Towards Incision-Free Weight Loss Surgery
Horgan's procedure combines two well-established technologies -- gastric sleeve surgery and natural orifice surgery -- in a new way.
The vast majority of gastric sleeve surgery today is performed laparoscopically, via a series of small incisions in the abdomen. Tools, including a camera, are inserted through the incisions, and the stomach is stapled shut, reducing it to about one fifth of its original size.
Springing a Stomach Leak?
The excess stomach must then be removed by widening one of these incisions to accommodate it, said Dr. Scott Belsley, director of robotic surgery at St. Luke's Roosevelt Hospital.
This larger incision puts patients at a slightly increased risk of hernia and wound infection and can cause more pain during recovery, noted Dr. Cori McBride, director of bariatric surgery at the University of Nebraska Medical Center.
Using an endoscope with a snare, Horgan instead removed Harris' stomach through the esophagus and out through her mouth.
This approach, called natural orifice surgery, has been used in the past on other organs, or through other orifices, such as the vagina or anus, but to the best of Hogan's knowledge, this combination of gastric surgery and oral removal had not been tried.

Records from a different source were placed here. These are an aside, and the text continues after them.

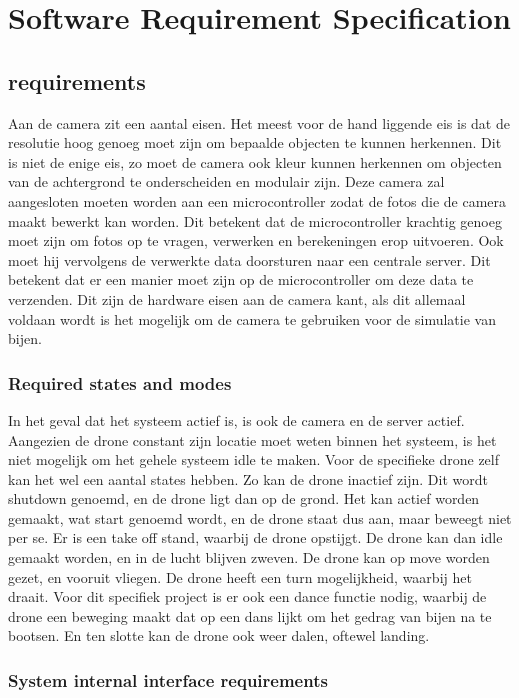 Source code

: \section{Software Requirement Specification}

\subsection{requirements}
Aan de camera zit een aantal eisen. Het meest voor de hand liggende eis is dat de resolutie hoog genoeg moet zijn
om bepaalde objecten te kunnen herkennen. Dit is niet de enige eis, zo moet de camera ook kleur kunnen herkennen om objecten van de achtergrond te onderscheiden en modulair zijn. Deze camera zal aangesloten moeten worden aan een microcontroller zodat de fotos die de camera maakt bewerkt kan worden. Dit betekent dat de microcontroller krachtig genoeg moet zijn om fotos op te vragen, verwerken en berekeningen erop uitvoeren. Ook moet hij vervolgens de verwerkte data doorsturen naar een centrale server. Dit betekent dat er een manier moet zijn op de microcontroller om deze data te verzenden.
Dit zijn de hardware eisen aan de camera kant, als dit allemaal voldaan wordt is het mogelijk om de camera te gebruiken voor de simulatie van bijen.

\subsubsection*{Required states and modes}
In het geval dat het systeem actief is, is ook de camera en de server actief. Aangezien de drone constant zijn locatie moet weten binnen het systeem, is het niet mogelijk om het gehele systeem idle te maken. Voor de specifieke drone zelf kan het wel een aantal states hebben. Zo kan de drone inactief zijn. Dit wordt shutdown genoemd, en de drone ligt dan op de grond. Het kan actief worden gemaakt, wat start genoemd wordt, en de drone staat dus aan, maar beweegt niet per se. Er is een take off stand, waarbij de drone opstijgt. De drone kan dan idle gemaakt worden, en in de lucht blijven zweven. De drone kan op move worden gezet, en vooruit vliegen. De drone heeft een turn mogelijkheid, waarbij het draait. Voor dit specifiek project is er ook een dance functie nodig, waarbij de drone een beweging maakt dat op een dans lijkt om het gedrag van bijen na te bootsen. En ten slotte kan de drone ook weer dalen, oftewel landing.

\subsubsection*{System internal interface requirements}


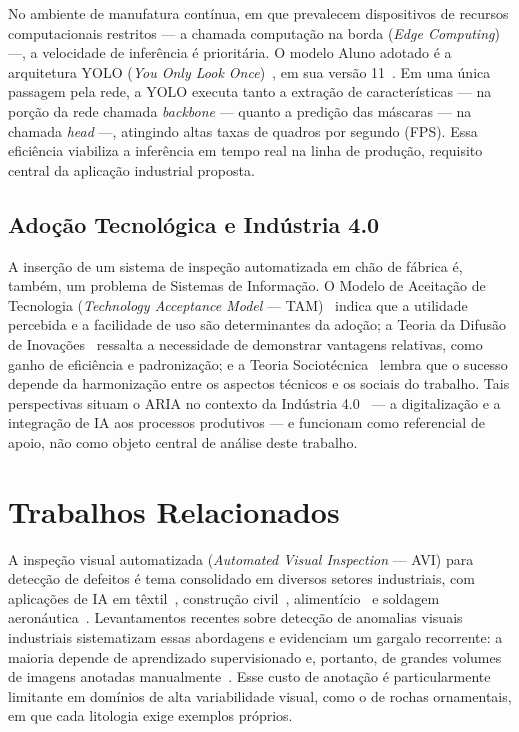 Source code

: \documentclass[12pt]{article}
\begin{document}
No ambiente de manufatura contínua, em que prevalecem dispositivos de recursos computacionais restritos --- a chamada computação na borda (\textit{Edge Computing}) ---, a velocidade de inferência é prioritária. O modelo Aluno adotado é a arquitetura YOLO (\textit{You Only Look Once})~\cite{yolo_redmon2016}, em sua versão 11~\cite{yolo11_khanam2024}. Em uma única passagem pela rede, a YOLO executa tanto a extração de características --- na porção da rede chamada \textit{backbone} --- quanto a predição das máscaras --- na chamada \textit{head} ---, atingindo altas taxas de quadros por segundo (FPS). Essa eficiência viabiliza a inferência em tempo real na linha de produção, requisito central da aplicação industrial proposta.

\subsection{Adoção Tecnológica e Indústria 4.0}

A inserção de um sistema de inspeção automatizada em chão de fábrica é, também, um problema de Sistemas de Informação. O Modelo de Aceitação de Tecnologia (\textit{Technology Acceptance Model} --- TAM)~\cite{tam_davis1989} indica que a utilidade percebida e a facilidade de uso são determinantes da adoção; a Teoria da Difusão de Inovações~\cite{diffusion_rogers2003} ressalta a necessidade de demonstrar vantagens relativas, como ganho de eficiência e padronização; e a Teoria Sociotécnica~\cite{sociotech_trist1951} lembra que o sucesso depende da harmonização entre os aspectos técnicos e os sociais do trabalho. Tais perspectivas situam o ARIA no contexto da Indústria 4.0~\cite{industry40_lee2014} --- a digitalização e a integração de IA aos processos produtivos --- e funcionam como referencial de apoio, não como objeto central de análise deste trabalho.

\section{Trabalhos Relacionados}
\label{sec:relacionados}

A inspeção visual automatizada (\textit{Automated Visual Inspection} --- AVI) para detecção de defeitos é tema consolidado em diversos setores industriais, com aplicações de IA em têxtil~\cite{avi_textile_sikka2024}, construção civil~\cite{avi_concrete_waqar2024}, alimentício~\cite{avi_food_chen2021} e soldagem aeronáutica~\cite{avi_welding_tsuzuki2022}. Levantamentos recentes sobre detecção de anomalias visuais industriais sistematizam essas abordagens e evidenciam um gargalo recorrente: a maioria depende de aprendizado supervisionado e, portanto, de grandes volumes de imagens anotadas manualmente~\cite{avi_anomaly_li2025}. Esse custo de anotação é particularmente limitante em domínios de alta variabilidade visual, como o de rochas ornamentais, em que cada litologia exige exemplos próprios.
\end{document}
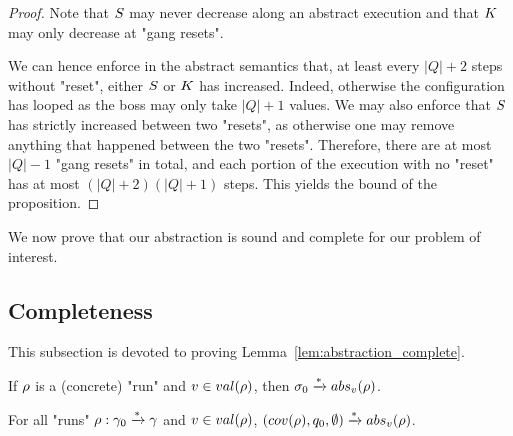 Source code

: \ifproofs
\begin{proof}
Note that $S$ may never decrease along an abstract execution and that $\clique$ may only decrease at "gang resets".

We can hence enforce in the abstract semantics that, at least every $|Q|+2$ steps without "reset", either $S$ or $\clique$ has increased. Indeed, otherwise the configuration has looped as the boss may only take $|Q| +1$ values. We may also enforce that $S$ has strictly increased between two "resets", as otherwise one may remove anything that happened between the two "resets". Therefore, there are at most $|Q|-1$ "gang resets" in total, and each portion of the execution with no "reset" has at most $(|Q|+2)(|Q|+1)$ steps. This yields the bound of the proposition. 
\end{proof}
\fi

We now prove that our abstraction is sound and complete for our problem of interest. 

\subsection{Completeness}
This subsection is devoted to proving Lemma~\ref{lem:abstraction_complete}.

\begin{lemma}
\label{lem:abstraction_complete}
If $\rho$ is a (concrete) "run" and $\aval \in \valsof{\run}$, then $\aconfiginit \step{*} \absproj{\aval}{\run}$. 
\end{lemma}



\begin{lemma}
\label{lem:proof_completeness_covset_constant}
For all "runs" $\rho: \gamma_0 \xrightarrow{*} \gamma$ and $\aval \in \valsof{\run}$, $(\statesin{\run}, q_0, \emptyset) \step{*} \absproj{\aval}{\run}$. 
\end{lemma}


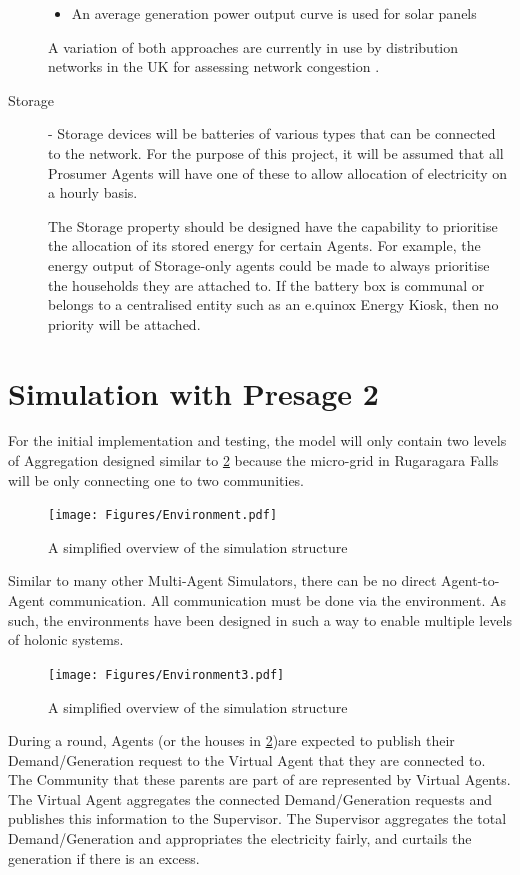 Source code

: \begin{description}
\begin{itemize}
  \item An average generation power output curve is used for solar panels

\end{itemize}

A variation of both approaches are currently in use by distribution networks in the UK for assessing network congestion \cite{IPSA-web-constraint:2015}. \

\item[Storage] - Storage devices will be batteries of various types that can be connected to the network. For the purpose of this project, it will be assumed that all Prosumer Agents will have one of these to allow allocation of electricity on a hourly basis.

The Storage property should be designed have the capability to prioritise the allocation of its stored energy for certain Agents. For example, the energy output of Storage-only agents could be made to always prioritise the households they are attached to. If the battery box is communal or belongs to a centralised entity such as an e.quinox Energy Kiosk, then no priority will be attached.
\end{description}
\section*{Simulation with Presage 2}
For the initial implementation and testing, the model will only contain two levels of Aggregation designed similar to \ref{fig:SimEnv} because the micro-grid in Rugaragara Falls will be only connecting one to two communities. 

\begin{figure}[h!]
	\centering
	\texttt{[image: Figures/Environment.pdf]}
	\caption{A simplified overview of the simulation structure}
	\label{fig:SimEnv}
\end{figure}

Similar to many other Multi-Agent Simulators, there can be no direct Agent-to-Agent communication. All communication must be done via the environment. As such, the environments have been designed in such a way to enable multiple levels of holonic systems.

\begin{figure}[h!]
	\centering
	\texttt{[image: Figures/Environment3.pdf]}
	\caption{A simplified overview of the simulation structure}
	\label{fig:SimEnv}
\end{figure}

\clearpage
During a round, Agents (or the houses in \ref{fig:SimEnv})are expected to publish their Demand/Generation request to the Virtual Agent that they are connected to. The Community that these parents are part of are represented by Virtual Agents. The Virtual Agent aggregates the connected Demand/Generation requests and publishes this information to the Supervisor. The Supervisor aggregates the total Demand/Generation and appropriates the electricity fairly, and curtails the generation if there is an excess.

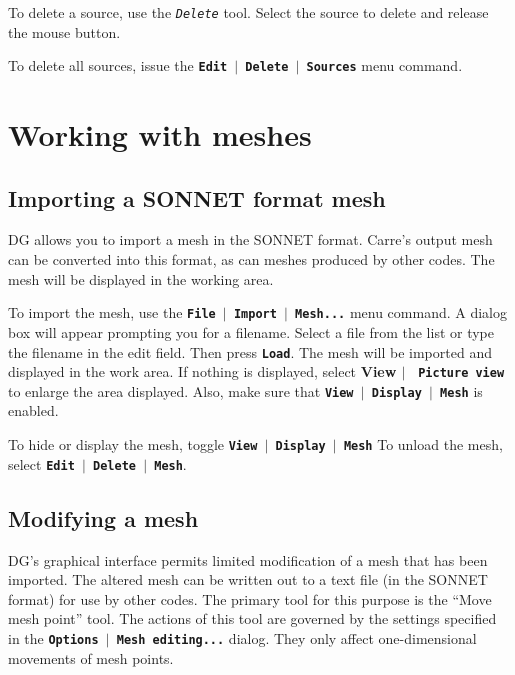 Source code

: \documentclass[12pt]{report}
\begin{document}
To delete a source, use the \textit{\texttt{Delete}} tool. Select the
source to delete and release the mouse button.

To delete all sources, issue the
\textbf{\texttt{Edit  \begin{math}\vert{}\end{math}  Delete  \begin{math}\vert{}\end{math} Sources}}
menu command.

\chapter{Working with meshes}

\section{Importing a SONNET format mesh}

DG allows you to import a mesh in the SONNET format.  Carre's output 
mesh can be converted into this format, as can meshes produced by other
codes.
The mesh will be 
displayed in the working area.

To import the mesh, use the
\textbf{\texttt{File $\mid$ Import $\mid$ Mesh...}} menu
command. A dialog box will appear prompting you for a filename. Select
a file from the list or type the filename in the edit field. Then press
\textbf{\texttt{Load}}. The mesh will be imported and displayed
in the work area. If nothing is displayed, select
\textbf{View  \begin{math}\vert{}\end{math} \texttt{ Picture view}} to
enlarge the area displayed. Also, make sure that
\textbf{\texttt{View $\mid$ Display $\mid$ Mesh}} is
enabled.

To hide or display the mesh, toggle
\textbf{\texttt{View $\mid$ Display $\mid$ Mesh}}
To unload the mesh, select
\textbf{\texttt{Edit $\mid$ Delete $\mid$ Mesh}}.

\section{Modifying a mesh}

DG's graphical interface permits limited modification of a mesh that has
been imported.  The altered mesh can be written out to a text file (in
the SONNET format) for use by other codes.  The primary tool for this
purpose is the ``Move mesh point'' tool.  The actions of this tool
are governed by the settings specified in the 
\textbf{\texttt{Options $\mid$ Mesh editing...}} dialog.
They only affect
one-dimensional movements of mesh
points.
\end{document}
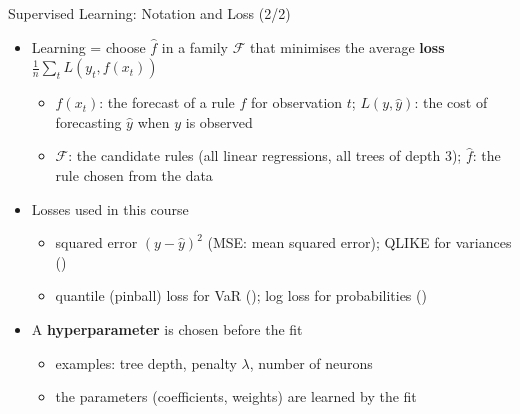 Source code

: \begin{frame}{Supervised Learning: Notation and Loss (2/2)}
\itemsize{\small}
\begin{itemize}
    \item Learning = choose $\hat f$ in a family $\mathcal{F}$ that minimises the average \textbf{loss} $\frac1n\sum_t L(y_t, f(x_t))$
    \begin{itemize}
        \item $f(x_t)$: the forecast of a rule $f$ for observation $t$; $L(y, \hat y)$: the cost of forecasting $\hat y$ when $y$ is observed
        \item $\mathcal{F}$: the candidate rules (all linear regressions, all trees of depth 3); $\hat f$: the rule chosen from the data
    \end{itemize}
    \item Losses used in this course
    \begin{itemize}
        \item squared error $(y - \hat y)^2$ (MSE: mean squared error); QLIKE for variances ()
        \item quantile (pinball) loss for VaR (); log loss for probabilities ()
    \end{itemize}
    \item A \textbf{hyperparameter} is chosen before the fit
    \begin{itemize}
        \item examples: tree depth, penalty $\lambda$, number of neurons
        \item the parameters (coefficients, weights) are learned by the fit
    \end{itemize}
\end{itemize}
\end{frame}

"It's a clever idea and a clever application of the natural orifice surgery, one that moves us closer to developing a truly incision-less operation for weight loss," said Belsley.
The procedure is so new however, that potential risks of this approach have yet to be identified, McBride and Belsley noted, so it's unlikely that bariatric surgeons will immediately start using this technique.
For instance, there is risk that the newly stapled stomach will spring a leak, McBride said. This is a risk with gastric sleeve surgery in general, but there is a chance that pulling the excess stomach through the newer stomach en route to the esophagus could increase that risk, and content from within the stomach could seep into the abdominal cavity.
Horgan said that so far, this does not appear to be a problem and said he has another through-the-throat gastric sleeve surgery scheduled in the near future.
The Only Thing That Has Worked
Harris has been on a diet to lose weight since she was seven-years-old -- a battle she said she has been perpetually losing her entire life.
"I spent so long feeling self-conscious about my weight. Now that I'm 60, it's about health too," she said.
After seeing the health complications other overweight members of her family have suffered, Harris decided on a more permanent solution. She was 5'4" and nearly 200 pounds at the time.
"I have three grandchildren and two more on the way. I want to enjoy them and participate with them, not just observe. I want to enjoy whatever years I have left," she said.
Dr. Horgan has performed gastric sleeve surgery using the vagina as a natural orifice of exit and he has removed other organs, such as the appendix, through using the through-the-throat technique. Because of his experience, Harris said she felt very comfortable agreeing to the first-time application of the oral removal of excess stomach.
Now two weeks out from her procedure, she has lost a total of twenty pounds, some of which was lost during the specialized pre-operative diet she began two weeks before her surgery.
She will slowly reintroduce solid food into her diet and will be able to eat anything within five weeks.
"I know it's not the be-all, end-all solution. It's a tool and I still have to make the right [diet and exercise] decisions. My only regret is that I wish I could have done this ten or twenty years ago," she said.